Recently, nine of the ELC’s 10 classrooms received “excellent” scores in both the fall and spring in the Classroom Assessment Scoring System (CLASS), a tool developed by the University of Virginia to analyze the quality of teacher-student interactions in the classroom. The average of all 10 classrooms each semester was over six on a seven-point scale. The tool produces the ratings based on evaluations of emotional support, classroom organization and instructional support.
“It’s very reassuring to know that we are doing what we are supposed to and doing it the correct way,” said Pam Brignac, ELC Director. “It’s one thing to think you have a good program, but it’s another to have other people assess your work and determine that it’s of high quality. We strongly believe that children learn through play. When they are interested in what they are doing, they tend to focus more clearly on it, pay closer attention and enjoy it. Our goal is that children learn to love learning.”
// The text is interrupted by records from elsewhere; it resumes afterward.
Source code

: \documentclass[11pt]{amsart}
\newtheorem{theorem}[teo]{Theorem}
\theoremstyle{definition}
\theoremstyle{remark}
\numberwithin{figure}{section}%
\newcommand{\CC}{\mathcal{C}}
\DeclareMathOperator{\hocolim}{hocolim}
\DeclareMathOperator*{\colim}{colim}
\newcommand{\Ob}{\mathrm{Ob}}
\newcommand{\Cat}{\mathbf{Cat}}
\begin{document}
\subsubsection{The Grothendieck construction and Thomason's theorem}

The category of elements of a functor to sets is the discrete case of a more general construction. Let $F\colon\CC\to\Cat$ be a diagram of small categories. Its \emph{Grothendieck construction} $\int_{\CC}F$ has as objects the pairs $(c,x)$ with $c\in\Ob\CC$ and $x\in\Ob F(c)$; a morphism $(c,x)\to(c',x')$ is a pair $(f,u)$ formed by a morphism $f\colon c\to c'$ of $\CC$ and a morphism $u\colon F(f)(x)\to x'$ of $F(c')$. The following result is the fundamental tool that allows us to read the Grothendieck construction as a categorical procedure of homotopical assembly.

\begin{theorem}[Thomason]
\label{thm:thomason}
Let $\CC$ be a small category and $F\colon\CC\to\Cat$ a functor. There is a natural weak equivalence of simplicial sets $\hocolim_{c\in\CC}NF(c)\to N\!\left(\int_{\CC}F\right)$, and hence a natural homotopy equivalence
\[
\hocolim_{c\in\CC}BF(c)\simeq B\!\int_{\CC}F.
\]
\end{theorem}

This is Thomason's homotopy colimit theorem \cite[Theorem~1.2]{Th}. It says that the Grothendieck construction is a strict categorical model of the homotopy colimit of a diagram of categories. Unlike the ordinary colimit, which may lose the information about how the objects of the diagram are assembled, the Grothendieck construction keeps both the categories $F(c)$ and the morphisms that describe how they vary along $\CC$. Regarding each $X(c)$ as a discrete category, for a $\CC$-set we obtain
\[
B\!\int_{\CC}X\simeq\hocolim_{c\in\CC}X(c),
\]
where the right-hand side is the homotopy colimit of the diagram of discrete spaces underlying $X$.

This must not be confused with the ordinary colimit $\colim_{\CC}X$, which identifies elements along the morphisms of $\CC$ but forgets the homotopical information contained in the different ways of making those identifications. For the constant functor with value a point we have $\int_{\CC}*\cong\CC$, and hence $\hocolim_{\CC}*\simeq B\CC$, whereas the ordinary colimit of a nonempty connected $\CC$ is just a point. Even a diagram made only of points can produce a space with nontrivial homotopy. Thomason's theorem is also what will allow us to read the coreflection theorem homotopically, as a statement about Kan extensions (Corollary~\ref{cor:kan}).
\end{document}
Brignac said the ELC classrooms have designated areas for activities. For example, quiet reading centers give children a private space to delve into a favorite book. Science centers feature water toys and magnets. In a dramatic play area, toddlers can pretend they are running a house. Other areas focus on exercise, flowers, food, art, animals and more.
Gloria Glasper works with children at a sensory table at the First United Methodist Church of Baton Rouge's Early Learning Center.
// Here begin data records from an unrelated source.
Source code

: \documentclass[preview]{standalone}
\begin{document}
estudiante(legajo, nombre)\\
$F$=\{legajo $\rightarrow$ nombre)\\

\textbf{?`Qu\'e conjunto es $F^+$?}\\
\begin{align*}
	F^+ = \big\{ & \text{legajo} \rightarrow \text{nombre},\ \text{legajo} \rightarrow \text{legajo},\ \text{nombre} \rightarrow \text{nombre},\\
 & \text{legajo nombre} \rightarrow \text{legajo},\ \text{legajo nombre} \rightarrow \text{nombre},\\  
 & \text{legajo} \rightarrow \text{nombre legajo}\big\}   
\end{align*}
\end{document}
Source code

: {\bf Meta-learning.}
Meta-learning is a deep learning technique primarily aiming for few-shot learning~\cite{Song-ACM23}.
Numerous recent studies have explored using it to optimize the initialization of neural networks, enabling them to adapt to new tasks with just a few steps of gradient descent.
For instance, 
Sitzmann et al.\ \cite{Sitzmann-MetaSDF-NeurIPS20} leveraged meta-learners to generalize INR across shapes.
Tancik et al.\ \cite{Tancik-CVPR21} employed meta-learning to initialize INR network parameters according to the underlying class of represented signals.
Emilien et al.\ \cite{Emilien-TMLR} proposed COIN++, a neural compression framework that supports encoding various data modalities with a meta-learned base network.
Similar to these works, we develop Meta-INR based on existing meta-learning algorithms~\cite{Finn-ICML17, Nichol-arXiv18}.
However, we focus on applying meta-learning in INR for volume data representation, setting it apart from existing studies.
The skilled and dedicated ELC staff includes some personnel who have been there for decades. Lisa Lands has been a member of the Center’s teaching staff for 32 years and counting. One of her favorite aspects of her job is growing socially, emotionally and spiritually alongside her students, with all of them learning leadership and relationship skills together.
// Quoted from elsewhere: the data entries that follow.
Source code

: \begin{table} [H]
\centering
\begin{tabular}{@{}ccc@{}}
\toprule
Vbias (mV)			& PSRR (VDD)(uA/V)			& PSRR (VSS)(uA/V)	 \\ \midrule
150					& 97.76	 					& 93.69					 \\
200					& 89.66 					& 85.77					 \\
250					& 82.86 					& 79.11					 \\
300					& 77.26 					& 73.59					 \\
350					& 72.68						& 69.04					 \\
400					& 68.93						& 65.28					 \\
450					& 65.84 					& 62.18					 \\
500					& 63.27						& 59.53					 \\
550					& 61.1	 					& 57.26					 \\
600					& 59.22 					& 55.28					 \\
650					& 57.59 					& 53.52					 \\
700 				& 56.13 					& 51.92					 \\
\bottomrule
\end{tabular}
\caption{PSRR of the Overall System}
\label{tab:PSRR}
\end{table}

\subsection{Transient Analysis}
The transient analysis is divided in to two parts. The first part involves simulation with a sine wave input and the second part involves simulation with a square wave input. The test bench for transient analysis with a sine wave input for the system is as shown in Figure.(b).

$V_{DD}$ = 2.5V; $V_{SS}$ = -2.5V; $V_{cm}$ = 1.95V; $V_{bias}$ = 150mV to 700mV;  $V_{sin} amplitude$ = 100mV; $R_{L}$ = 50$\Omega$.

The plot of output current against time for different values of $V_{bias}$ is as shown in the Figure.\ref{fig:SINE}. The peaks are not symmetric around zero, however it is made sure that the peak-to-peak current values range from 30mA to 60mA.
“It’s important to us to have a fun environment based on finding out what the children are interested in, then incorporating those interests into the lesson plans and our communications with them,” Lands said. “A child’s natural curiosity is the basis to foster a lifelong love of learning. There’s something new to learn every day. Any time that I can help a child reach a new milestone is a rewarding day for me.”
Lands said she always incorporates laughter and teamwork into her classroom activities, whether it’s learning how to tie a shoe or pretending to be characters in a storybook.
“The kids can be emotional sometimes if they get overwhelmed, so we nurture them constantly,” she said. “Our work is about learning, but it’s also about love and hugs and solving problems and creating smooth transitions from one activity to another.”
Another longtime educator, Gloria Glasper, has marked 43 years as a teaching staff member at the ELC and is now educating the children and grandchildren of some of her earliest students.
“I love coming in every day, talking with the students, and listening to them ask all of the ‘how’ and ‘why’ questions,” Glasper said. “It’s important to hear what they have to say because we can learn a lot from them. Parents often tell us that they love hearing their child’s conversations about what they have learned. It makes them pleased to know that their children will be well-prepared once they enter kindergarten.”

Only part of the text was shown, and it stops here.